The contribution of a desirability bias to the differences observed between the PaP and the Web group should also not be ignored. This bias was previously reported in face-to-face interviews [7]. The phenomenon leads to underreporting of stigmatized behaviors (i.e. cannabis use) in face-to-face settings in comparison to that in computerized self-assessments [60,61]. Furthermore, differences in the understanding of some questions cannot be fully ruled out [7,58].

Study limitations and strengths

This study has several limitations, the most important of which is that we did not include randomly equivalent groups by type of survey. This limitation may have undermined external validity.
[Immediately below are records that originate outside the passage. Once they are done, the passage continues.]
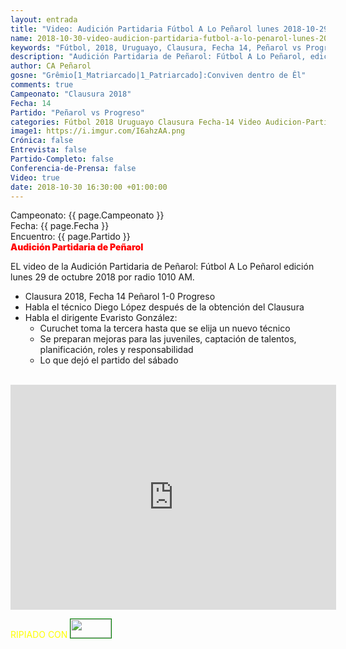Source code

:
```yaml
---
layout: entrada
title: "Video: Audición Partidaria Fútbol A Lo Peñarol lunes 2018-10-29 por 1010 AM"
name: 2018-10-30-video-audicion-partidaria-futbol-a-lo-penarol-lunes-2018-10-29.markdown
keywords: "Fútbol, 2018, Uruguayo, Clausura, Fecha 14, Peñarol vs Progreso, Fútbol A Lo Peñarol, Audición Partidaria de Peñarol, 1010 AM, video, youtube"
description: "Audición Partidaria de Peñarol: Fútbol A Lo Peñarol, edición del lunes 29 de octubre por radio 1010 AM. Peñarol - Progreso por la Fecha No 14 del Clausura 2018"
author: CA Peñarol
gosne: "Grêmio[1_Matriarcado|1_Patriarcado]:Conviven dentro de Êl"
comments: true
Campeonato: "Clausura 2018"
Fecha: 14
Partido: "Peñarol vs Progreso"
categories: Fútbol 2018 Uruguayo Clausura Fecha-14 Video Audicion-Partidaria Futbol-A-Lo-Peñarol
image1: https://i.imgur.com/I6ahzAA.png
Crónica: false
Entrevista: false
Partido-Completo: false
Conferencia-de-Prensa: false
Video: true
date: 2018-10-30 16:30:00 +01:00:00
---
```


Campeonato: <span>{{ page.Campeonato }}</span><br>
Fecha: <span>{{ page.Fecha }}</span><br>
Encuentro: <span>{{ page.Partido }}</span><br>
<span style="color:red;font-weight:900">Audición Partidaria de Peñarol</span>

EL video de la Audición Partidaria de Peñarol: Fútbol A Lo Peñarol edición lunes 29 de octubre 2018 por radio 1010 AM.

 - Clausura 2018, Fecha 14 Peñarol 1-0 Progreso
 - Habla el técnico Diego López después de la obtención del Clausura
 - Habla el dirigente Evaristo González:
   - Curuchet toma la tercera hasta que se elija un nuevo técnico
   - Se preparan mejoras para las juveniles, captación de talentos, planificación, roles y responsabilidad
   - Lo que dejó el partido del sábado



<br>

<iframe width="521" height="360" src="https://www.youtube.com/embed/0Tg-TUR9mAE" frameborder="0" allow="accelerometer; autoplay; encrypted-media; gyroscope; picture-in-picture" allowfullscreen></iframe>

<br>

<span style="color:yellow;">RIPIADO CON</span> <a href="http://ffmpeg.org"><img src="{{ site.url }}/images/ffmpeg.png" width="65px" height="30px" style="border:1px solid green;"></a>

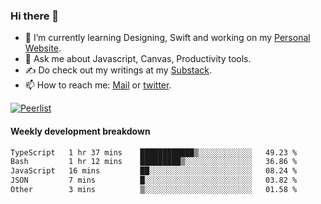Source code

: ### Hi there 👋

- 🌱 I’m currently learning Designing, Swift and working on my [Personal Website](https://kvaishak.com/).
- 💬 Ask me about Javascript, Canvas,  Productivity tools. 
- :writing_hand: Do check out my writings at my [Substack](https://kvaishak.substack.com/).
- 📫 How to reach me: [Mail](mailto:vaishak.kaippanchery@gmail.com) or [twitter](https://twitter.com/kvaishack).

[![Peerlist](https://github-readme-badge.peerlist.io/api/vaishak)](https://peerlist.io/vaishak)

#### Weekly development breakdown

<!--START_SECTION:waka-->

```txt
TypeScript   1 hr 37 mins    ████████████▒░░░░░░░░░░░░   49.23 %
Bash         1 hr 12 mins    █████████▒░░░░░░░░░░░░░░░   36.86 %
JavaScript   16 mins         ██░░░░░░░░░░░░░░░░░░░░░░░   08.24 %
JSON         7 mins          █░░░░░░░░░░░░░░░░░░░░░░░░   03.82 %
Other        3 mins          ▒░░░░░░░░░░░░░░░░░░░░░░░░   01.58 %
```

<!--END_SECTION:waka-->
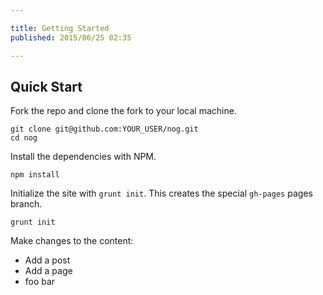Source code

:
 ```yaml
---

title: Getting Started
published: 2015/06/25 02:35

---
```



## Quick Start

Fork the repo and clone the fork to your local machine.

    git clone git@github.com:YOUR_USER/nog.git
    cd nog

Install the dependencies with NPM.

    npm install

Initialize the site with `grunt init`. This creates the special `gh-pages`
   pages branch.

    grunt init

Make changes to the content:

 - Add a post
 - Add a page
 - foo bar
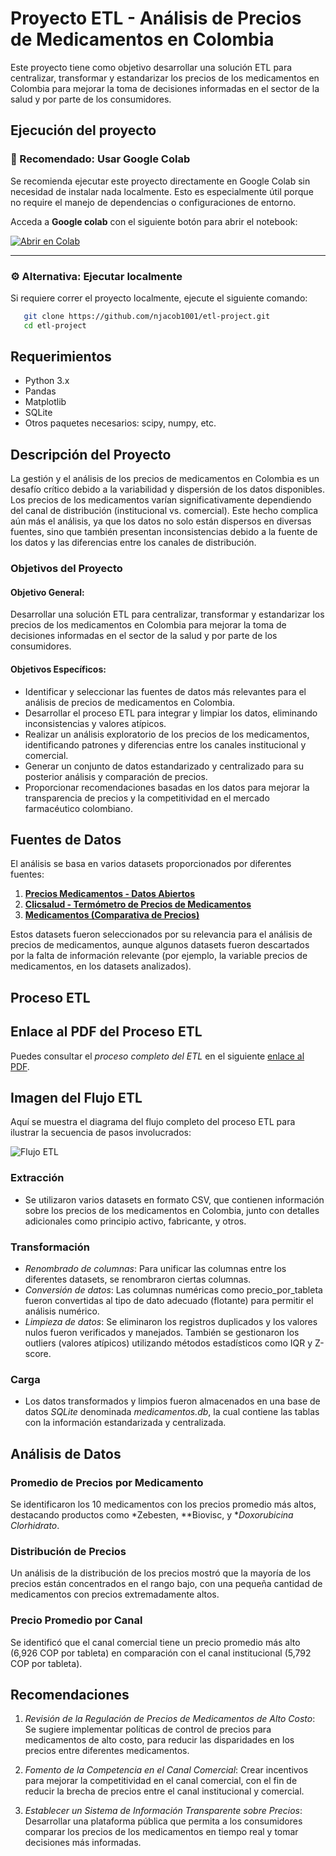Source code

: # Proyecto ETL - Análisis de Precios de Medicamentos en Colombia

Este proyecto tiene como objetivo desarrollar una solución ETL para centralizar, transformar y estandarizar los precios de los medicamentos en Colombia para mejorar la toma de decisiones informadas en el sector de la salud y por parte de los consumidores.

## Ejecución del proyecto

### 🔗 Recomendado: Usar Google Colab

Se recomienda ejecutar este proyecto directamente en Google Colab sin necesidad de instalar nada localmente. Esto es especialmente útil porque no require el manejo de dependencias o configuraciones de entorno.

Acceda a **Google colab** con el siguiente botón para abrir el notebook:

[![Abrir en Colab](https://colab.research.google.com/assets/colab-badge.svg)](https://colab.research.google.com/github/njacob1001/etl-project/blob/main/notebooks/proyectoETL.ipynb)

---

### ⚙️ Alternativa: Ejecutar localmente

Si requiere correr el proyecto localmente, ejecute el siguiente comando:
```bash
   git clone https://github.com/njacob1001/etl-project.git
   cd etl-project
```

## Requerimientos

- Python 3.x
- Pandas
- Matplotlib
- SQLite
- Otros paquetes necesarios: scipy, numpy, etc.

## Descripción del Proyecto

La gestión y el análisis de los precios de medicamentos en Colombia es un desafío crítico debido a la variabilidad y dispersión de los datos disponibles. Los precios de los medicamentos varían significativamente dependiendo del canal de distribución (institucional vs. comercial). Este hecho complica aún más el análisis, ya que los datos no solo están dispersos en diversas fuentes, sino que también presentan inconsistencias debido a la fuente de los datos y las diferencias entre los canales de distribución.

### Objetivos del Proyecto

#### Objetivo General:
Desarrollar una solución ETL para centralizar, transformar y estandarizar los precios de los medicamentos en Colombia para mejorar la toma de decisiones informadas en el sector de la salud y por parte de los consumidores.

#### Objetivos Específicos:
- Identificar y seleccionar las fuentes de datos más relevantes para el análisis de precios de medicamentos en Colombia.
- Desarrollar el proceso ETL para integrar y limpiar los datos, eliminando inconsistencias y valores atípicos.
- Realizar un análisis exploratorio de los precios de los medicamentos, identificando patrones y diferencias entre los canales institucional y comercial.
- Generar un conjunto de datos estandarizado y centralizado para su posterior análisis y comparación de precios.
- Proporcionar recomendaciones basadas en los datos para mejorar la transparencia de precios y la competitividad en el mercado farmacéutico colombiano.

## Fuentes de Datos

El análisis se basa en varios datasets proporcionados por diferentes fuentes:

1. **[Precios Medicamentos - Datos Abiertos](https://www.datos.gov.co/Salud-y-Protecci-n-Social/Precios-Medicamentos/3t73-n4q9/about_data)**
2. **[Clicsalud - Termómetro de Precios de Medicamentos](https://www.datos.gov.co/Salud-y-Protecci-n-Social/Clicsalud-Term-metro-de-Precios-de-Medicamentos/n4dj-8r7k/about_data)**
3. **[Medicamentos (Comparativa de Precios)](https://www.datos.gov.co/Salud-y-Protecci-n-Social/medicamentos/ec4u-mzse/about_data)**

Estos datasets fueron seleccionados por su relevancia para el análisis de precios de medicamentos, aunque algunos datasets fueron descartados por la falta de información relevante (por ejemplo, la variable precios de medicamentos, en los datasets analizados).

## Proceso ETL

## Enlace al PDF del Proceso ETL

Puedes consultar el *proceso completo del ETL* en el siguiente [enlace al PDF](https://drive.google.com/file/d/1XDmF_xA6dVcheQ4hQEvq--4DgckCR6f5/view?usp=sharing).


## Imagen del Flujo ETL

Aquí se muestra el diagrama del flujo completo del proceso ETL para ilustrar la secuencia de pasos involucrados:

![Flujo ETL](https://github.com/user-attachments/assets/63987358-3ce7-4c1c-a56a-002bb858b7f8)



### Extracción
- Se utilizaron varios datasets en formato CSV, que contienen información sobre los precios de los medicamentos en Colombia, junto con detalles adicionales como principio activo, fabricante, y otros.

### Transformación
- *Renombrado de columnas*: Para unificar las columnas entre los diferentes datasets, se renombraron ciertas columnas.
- *Conversión de datos*: Las columnas numéricas como precio_por_tableta fueron convertidas al tipo de dato adecuado (flotante) para permitir el análisis numérico.
- *Limpieza de datos*: Se eliminaron los registros duplicados y los valores nulos fueron verificados y manejados. También se gestionaron los outliers (valores atípicos) utilizando métodos estadísticos como IQR y Z-score.

### Carga
- Los datos transformados y limpios fueron almacenados en una base de datos *SQLite* denominada *medicamentos.db*, la cual contiene las tablas con la información estandarizada y centralizada.

## Análisis de Datos

### Promedio de Precios por Medicamento
Se identificaron los 10 medicamentos con los precios promedio más altos, destacando productos como *Zebesten, **Biovisc, y **Doxorubicina Clorhidrato*.

### Distribución de Precios
Un análisis de la distribución de los precios mostró que la mayoría de los precios están concentrados en el rango bajo, con una pequeña cantidad de medicamentos con precios extremadamente altos.

### Precio Promedio por Canal
Se identificó que el canal comercial tiene un precio promedio más alto (6,926 COP por tableta) en comparación con el canal institucional (5,792 COP por tableta).

## Recomendaciones

1. *Revisión de la Regulación de Precios de Medicamentos de Alto Costo*:
   Se sugiere implementar políticas de control de precios para medicamentos de alto costo, para reducir las disparidades en los precios entre diferentes medicamentos.

2. *Fomento de la Competencia en el Canal Comercial*:
   Crear incentivos para mejorar la competitividad en el canal comercial, con el fin de reducir la brecha de precios entre el canal institucional y comercial.

3. *Establecer un Sistema de Información Transparente sobre Precios*:
   Desarrollar una plataforma pública que permita a los consumidores comparar los precios de los medicamentos en tiempo real y tomar decisiones más informadas.


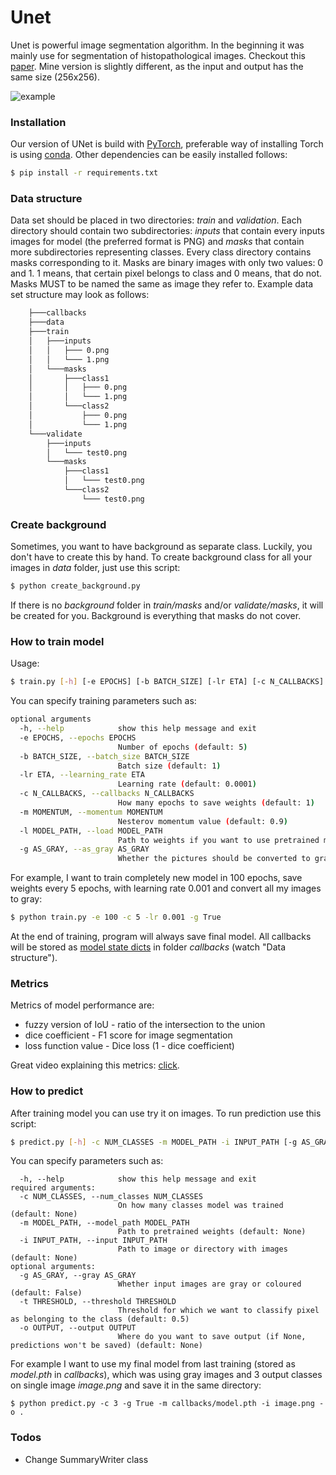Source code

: # Unet

Unet is powerful image segmentation algorithm. In the beginning it was mainly use for segmentation of histopathological images.
Checkout this [paper](https://arxiv.org/pdf/1505.04597.pdf). 
Mine version is slightly different, as the input and output has the same size (256x256).

![example](https://user-images.githubusercontent.com/55788735/102884000-280e5600-4451-11eb-9afa-6a4afd91c036.png)



### Installation

Our version of UNet is build with [PyTorch](https://pytorch.org/), preferable way of installing Torch is using [conda](https://www.anaconda.com/). Other dependencies can be easily installed follows: 

```sh
$ pip install -r requirements.txt
```

### Data structure

Data set should be placed in two directories: *train* and *validation*. Each directory should contain two subdirectories: *inputs* that contain every inputs images for model (the preferred format is PNG) and *masks* that contain more subdirectories representing classes. Every class directory contains masks corresponding to it. 
Masks are binary images with only two values: 0 and 1. 1 means, that certain pixel belongs to class and 0 means, that do not. Masks MUST to be named the same as image they refer to. 
Example data set structure may look as follows: 

```sh
    ├───callbacks
    ├───data
    ├───train
    │   ├───inputs
    │   │   ├─── 0.png
    │   │   └─── 1.png
    │   └───masks
    │       ├───class1
    │       │   ├─── 0.png
    │       │   └─── 1.png
    │       └───class2
    │           ├─── 0.png
    │           └─── 1.png
    └───validate
        ├───inputs
        │   └─── test0.png
        └───masks
            ├───class1
            │   └─── test0.png
            └───class2
                └─── test0.png
```

### Create background
Sometimes, you want to have background as separate class. Luckily, you don't have to create this by hand. To create background class for all your images in *data* folder, just use this script:

```sh
$ python create_background.py
```

If there is no *background* folder in *train/masks* and/or *validate/masks*, it will be created for you. Background is everything that masks do not cover.

### How to train model

Usage: 

```sh
$ train.py [-h] [-e EPOCHS] [-b BATCH_SIZE] [-lr ETA] [-c N_CALLBACKS] [-m MOMENTUM] [-l MODEL_PATH] [-g AS_GRAY]
```

You can specify training parameters such as:

```sh
optional arguments
  -h, --help            show this help message and exit
  -e EPOCHS, --epochs EPOCHS
                        Number of epochs (default: 5)
  -b BATCH_SIZE, --batch_size BATCH_SIZE
                        Batch size (default: 1)
  -lr ETA, --learning_rate ETA
                        Learning rate (default: 0.0001)
  -c N_CALLBACKS, --callbacks N_CALLBACKS
                        How many epochs to save weights (default: 1)
  -m MOMENTUM, --momentum MOMENTUM
                        Nesterov momentum value (default: 0.9)
  -l MODEL_PATH, --load MODEL_PATH
                        Path to weights if you want to use pretrained model. (default: None)
  -g AS_GRAY, --as_gray AS_GRAY
                        Whether the pictures should be converted to gray (True) or coloured (False) (default: False)

```

For example, I want to train completely new model in 100 epochs, save weights every 5 epochs, with learning rate 0.001 and convert all my images to gray: 
```sh
$ python train.py -e 100 -c 5 -lr 0.001 -g True
```

At the end of training, program will always save final model. All callbacks will be stored as [model state dicts](https://pytorch.org/tutorials/beginner/saving_loading_models.html) in folder *callbacks* (watch "Data structure").


### Metrics
Metrics of model performance are:
- fuzzy version of IoU - ratio of the intersection to the union
- dice coefficient - F1 score for image segmentation
- loss function value - Dice loss (1 - dice coefficient)

Great video explaining this metrics: [click](https://www.youtube.com/watch?v=AZr64OxshLo&t=797s).

### How to predict

After training model you can use try it on images. To run prediction use this script:
```sh
$ predict.py [-h] -c NUM_CLASSES -m MODEL_PATH -i INPUT_PATH [-g AS_GRAY] [-t THRESHOLD] [-o OUTPUT]
```

You can specify parameters such as:

```
  -h, --help            show this help message and exit
required arguments:
  -c NUM_CLASSES, --num_classes NUM_CLASSES
                        On how many classes model was trained (default: None)
  -m MODEL_PATH, --model_path MODEL_PATH
                        Path to pretrained weights (default: None)
  -i INPUT_PATH, --input INPUT_PATH
                        Path to image or directory with images (default: None)
optional arguments:
  -g AS_GRAY, --gray AS_GRAY
                        Whether input images are gray or coloured (default: False)
  -t THRESHOLD, --threshold THRESHOLD
                        Threshold for which we want to classify pixel as belonging to the class (default: 0.5)
  -o OUTPUT, --output OUTPUT
                        Where do you want to save output (if None, predictions won't be saved) (default: None)

```

For example I want to use my final model from last training (stored as *model.pth* in *callbacks*), which was using gray images and 3 output classes on single image *image.png* and save it in the same directory:
```
$ python predict.py -c 3 -g True -m callbacks/model.pth -i image.png -o .
```

### Todos
 - Change SummaryWriter class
It further highlights selection [59] and desirability biases [45,62], hence restricting the statistical comparison of the PaP and the Web groups to a descriptive level. Another limitation is a lack of other clinical assessments. Comparison with a diagnostic instrument, for instance, would allow us to calculate the sensitivity and the specificity of the Internet-administered ASSIST, two inextricably linked measures that help clinicians in deciding whether to rule a diagnosis in or out. A third limitation is that detailed socio-demographic characteristics of the Internet sample were not available to examine the profile of the respondents.

These limitations having been acknowledged, the study nonetheless has two major strengths. The first is that, owing to the large Web-sample size, it has been possible to analyze two randomly selected groups whose measurement equivalence results support the view that the ASSIST is a valid instrument in Web surveys.

The second strength that must be highlighted is that, although some studies have been performed on the online assessment of substance use [63] or on Internet-based prevention [64] or treatment [65,66] of cannabis use, our study is, to the best of our knowledge, the first to describe cannabis use of naturalistically self-selected users of a specialized website. This is an important addition, demonstrating the acceptability of such websites in naturalistic settings by cannabis users who are concerned with their behavior.

Conclusions

Despite the limitations, it appears that the cannabis screening questions of the ASSIST instrument are useful in a Web-based format. The instrument could be used for screening and then possibly for online prevention and intervention. Further studies using the ASSIST for the assessment of other addictions, in other populations, or under different conditions while using the same statistical designs (e.g. random within-subjects, between-subjects designs) are warranted to generalize these findings.